A limitation of this study is that dietary intakes were measured by multiple 24-h online dietary assessments, which like all self-reported exposures, are subject to recall bias and misreporting, and are dependent on the accuracy of the food composition databases. In our analyses, dietary data from a minimum of two 24-h online dietary assessments was used to derive dietary patterns, to capture estimates which are closer to usual intake than a single measure [29, 45]. This approach was supported by our sensitivity analyses that derived identical dietary patterns when restricting the sample to individuals that provided 2, 3, 4, or 5 dietary questionnaires. Nevertheless, incident CVD in the few years following observations of diet reflects a lifetime’s exposure, and our measures of dietary pattern within a short follow-up period reflect only the most recent portion of this. Moreover, the CVD risk factors and biomarkers used in the cross-sectional and mediation analysis were only measured at baseline, which were 1 to 4 years before the dietary data collection. Finally, the dietary patterns identified may only be applicable to a UK population, since the combination of foods is likely to be culturally specific, but this method could be used to understand other cultural patterns of food consumption and their association with preventable disease.
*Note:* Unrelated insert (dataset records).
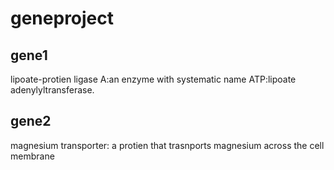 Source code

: # geneproject

## gene1
lipoate-protien ligase A:an enzyme with systematic name ATP:lipoate adenylyltransferase.

## gene2
magnesium transporter: a protien that trasnports magnesium across the cell membrane
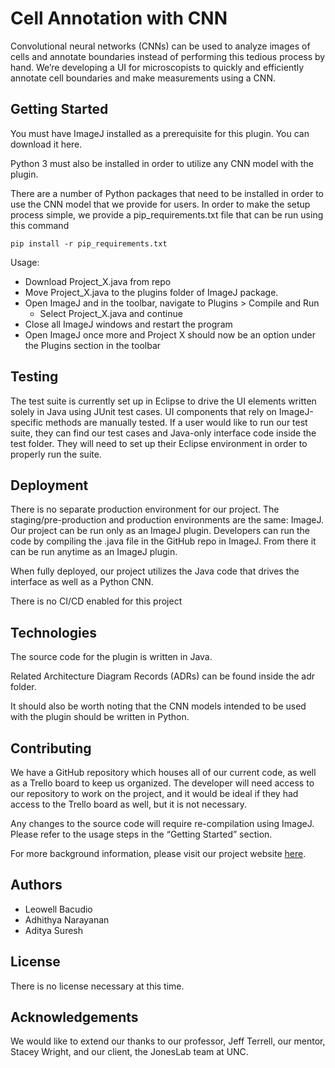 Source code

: 
# Cell Annotation with CNN

Convolutional neural networks (CNNs) can be used to analyze images of cells and annotate boundaries instead of performing this tedious process by hand. We’re developing a UI for microscopists to quickly and efficiently annotate cell boundaries and make measurements using a CNN.

## Getting Started

You must have ImageJ installed as a prerequisite for this plugin. You can download it here.

Python 3 must also be installed in order to utilize any CNN model with the plugin.

There are a number of Python packages that need to be installed in order to use the CNN model that we provide for users. In order to make the setup process simple, we provide a pip_requirements.txt file that can be run using this command 

    pip install -r pip_requirements.txt 

Usage: 
+ Download Project_X.java from repo
+ Move Project_X.java to the plugins folder of ImageJ package.
+ Open ImageJ and in the toolbar, navigate to Plugins > Compile and Run
    + Select Project_X.java and continue
+ Close all ImageJ windows and restart the program
+ Open ImageJ once more and Project X should now be an option under the Plugins section in the toolbar

## Testing

The test suite is currently set up in Eclipse to drive the UI elements written solely in Java using JUnit test cases. UI components that rely on ImageJ-specific methods are manually tested. If a user would like to run our test suite, they can find our test cases and Java-only interface code inside the test folder. They will need to set up their Eclipse environment in order to properly run the suite.

## Deployment

There is no separate production environment for our project. The staging/pre-production and production environments are the same: ImageJ. Our project can be run only as an ImageJ plugin. Developers can run the code by compiling the .java file in the GitHub repo in ImageJ. From there it can be run anytime as an ImageJ plugin. 

When fully deployed, our project utilizes the Java code that drives the interface as well as a Python CNN.

There is no CI/CD enabled for this project

## Technologies

The source code for the plugin is written in Java.

Related Architecture Diagram Records (ADRs) can be found inside the adr folder. 

It should also be worth noting that the CNN models intended to be used with the plugin should be written in Python. 

## Contributing

We have a GitHub repository which houses all of our current code, as well as a Trello board to keep us organized. The developer will need access to our repository to work on the project, and it would be ideal if they had access to the Trello board as well, but it is not necessary.

Any changes to the source code will require re-compilation using ImageJ. Please refer to the usage steps in the “Getting Started” section.

For more background information, please visit our project website [here](https://tarheels.live/teamu/).

## Authors

+ Leowell Bacudio
+ Adhithya Narayanan
+ Aditya Suresh

## License

There is no license necessary at this time. 

## Acknowledgements

We would like to extend our thanks to our professor, Jeff Terrell, our mentor, Stacey Wright, and our client, the JonesLab team at UNC.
It is impossible to randomly allocate people to lifetime exposures to diet and so most nutritional epidemiology is observational, as was the case here. Uncertainty remains as to whether these dietary patterns are stable over time, although previous evidence using data from two time points suggests patterns were generally consistent over 18 years of follow-up [46]. Previous studies have reported that participants completing more dietary questionnaires tended to be older and more educated [47], which may limit the generalizability to the wider UK adult population.

Conclusions

This analysis shows that diets high in chocolate confectionery, butter, refined bread, and table sugar and preserves, together with low intakes of fresh fruit, vegetables, and wholegrain foods, are associated with an increased risk of CVD and all-cause mortality, in part through a link to excess weight (dietary pattern 1). It also suggests that diets particularly high in sugar-sweetened beverages, fruit juice, table sugar and preserves (dietary pattern 2) may be an independent risk factor for premature mortality, and the mechanisms underpinning this association require further investigation. The present study helps identify specific foods and beverages which are major contributors to unhealthy dietary patterns and provides evidence to underpin food-based dietary advice to reduce health risks.